We had dinner with my in-laws on Sunday. We were dressed to go out, meaning my son wasn’t wearing basketball shorts. I bought him a new pair of khakis when he went off to camp in July. At that point, they had a generous break and a little to grow on. Only two months later, I can see his ankles. They are already too short.
He’s sprawled on the stairs, ready to go back to the nap we roused him from to drag him off to dinner. He’s whip-thin and long-limbed and I can’t believe how huge he looks. I tell him that he’s grown. “Yeah,” he says. “My shirts are all too short, and my basketball shoes are two sizes too small.” It seems like most of our conversations these days end with some sort of expense. He is the only thing in the house that probably costs more than the house.
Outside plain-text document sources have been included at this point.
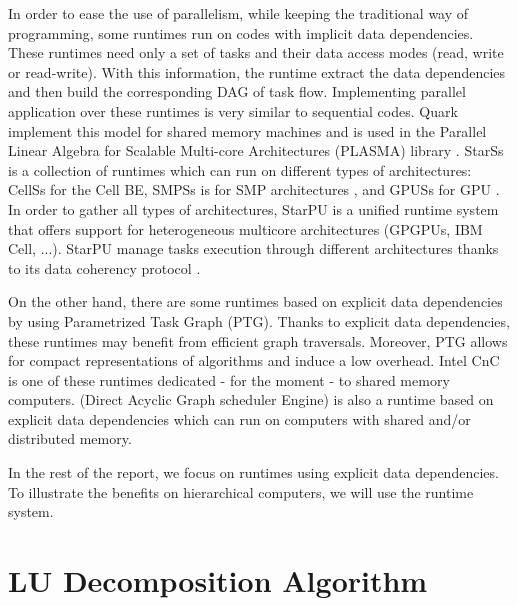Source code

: In order to ease the use of parallelism, while keeping the traditional way of programming, some runtimes run on codes with implicit data dependencies. These runtimes need only a set of tasks and their data access modes (read, write or read-write). With this information, the runtime extract the data dependencies and then build the corresponding DAG of task flow. Implementing parallel application over these runtimes is very similar to sequential codes. Quark implement this model for shared memory machines and is used in the Parallel Linear Algebra for Scalable Multi-core Architectures (PLASMA) library \cite{1742-6596-180-1-012037}.
StarSs is a collection of runtimes which can run on different types of architectures: CellSs for the Cell BE\cite{Bellens06}, SMPSs is for SMP architectures \cite{journals/concurrency/BadiaHLPQQ09}, and GPUSs for GPU \cite{Ayguade09}. In order to gather all types of architectures, StarPU is a unified runtime system that offers support for heterogeneous multicore architectures (GPGPUs, IBM Cell, ...). StarPU manage tasks execution through different architectures thanks to its data coherency protocol \cite{DoBiBo07,journals/concurrency/AugonnetTNW11}.


On the other hand, there are some runtimes based on explicit data dependencies by using Parametrized Task Graph (PTG).
Thanks to explicit data dependencies, these runtimes may benefit from efficient graph traversals. Moreover, PTG allows for compact representations of algorithms and induce a low overhead. Intel CnC is one of these runtimes dedicated - for the moment - to shared memory computers. \dague (Direct Acyclic Graph scheduler Engine) is also a runtime based on explicit data dependencies which can run on computers with shared and/or distributed memory.

In the rest of the report, we focus on runtimes using explicit data dependencies. To illustrate the benefits on hierarchical computers, we will use the \dague runtime system. 

\section{LU Decomposition Algorithm}\label{lu_algo}
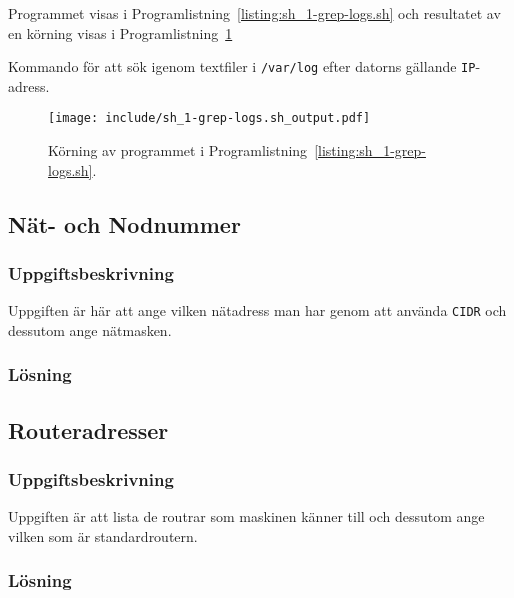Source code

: Programmet visas i Programlistning~\ref{listing:sh_1-grep-logs.sh} och
resultatet av en körning visas i
Programlistning~\ref{listing:sh_1-grep-logs.sh_output}

\begin{listing}[H]
  \caption{Kommando för att sök igenom textfiler i \texttt{/var/log} efter
           datorns gällande \texttt{IP}-adress.}
  \label{listing:sh_1-grep-logs.sh}
\end{listing}

\begin{figure}[htp]
  \centering 
  \texttt{[image: include/sh\_1-grep-logs.sh\_output.pdf]}
  \caption{Körning av programmet i Programlistning~\ref{listing:sh_1-grep-logs.sh}.}
  \label{listing:sh_1-grep-logs.sh_output}
\end{figure}


\subsection{Nät- och Nodnummer}
\subsubsection{Uppgiftsbeskrivning}
Uppgiften är här att ange vilken nätadress man har genom att använda
\texttt{CIDR} och dessutom ange nätmasken.


\subsubsection{Lösning}


\subsection{Routeradresser}
\subsubsection{Uppgiftsbeskrivning}
Uppgiften är att lista de routrar som maskinen känner till och dessutom ange
vilken som är standardroutern.

\subsubsection{Lösning}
“I’ve got to stop feeding you after midnight,” I say. He doesn’t get the joke. He stands up, towering over me by a good 3 to 4 inches. I’m wishing I’d worn heels.
“It’s weird to hug you,” he says, draping his arms over my shoulders while trying to tuck my head under his chin. “I’ll bet I can even pick you up.”
I had no idea I was headed for a power struggle. Had I known, I would have dressed appropriately. “I’ll take your word on that. No need to test the theory.” He does it anyway, spins me like I did when he was little and sets me down. I’m dizzy. Is it the spinning or the sudden change in our positions that brought it on?
He leans over, slightly tiptoed to exaggerate the effect. “I like this.” He may be tall, but I still see the traces of baby in his face, in the curve of his chin, the rounded nose, his ears that still stick out a little.
“I’m so happy for you.” He can posture all he wants. As tough as he’d like to be he’s about as menacing as a chipmunk on stilts. “It changes nothing.”
He puffs up a little. “Oh yeah?”
“Yeah.” I answer. “I can still ground your ass.”
He waits a beat, then hugs me again. “I love you Mommy.”
That’s more like it. I know he’s being facetious, but I’ll take it all the same.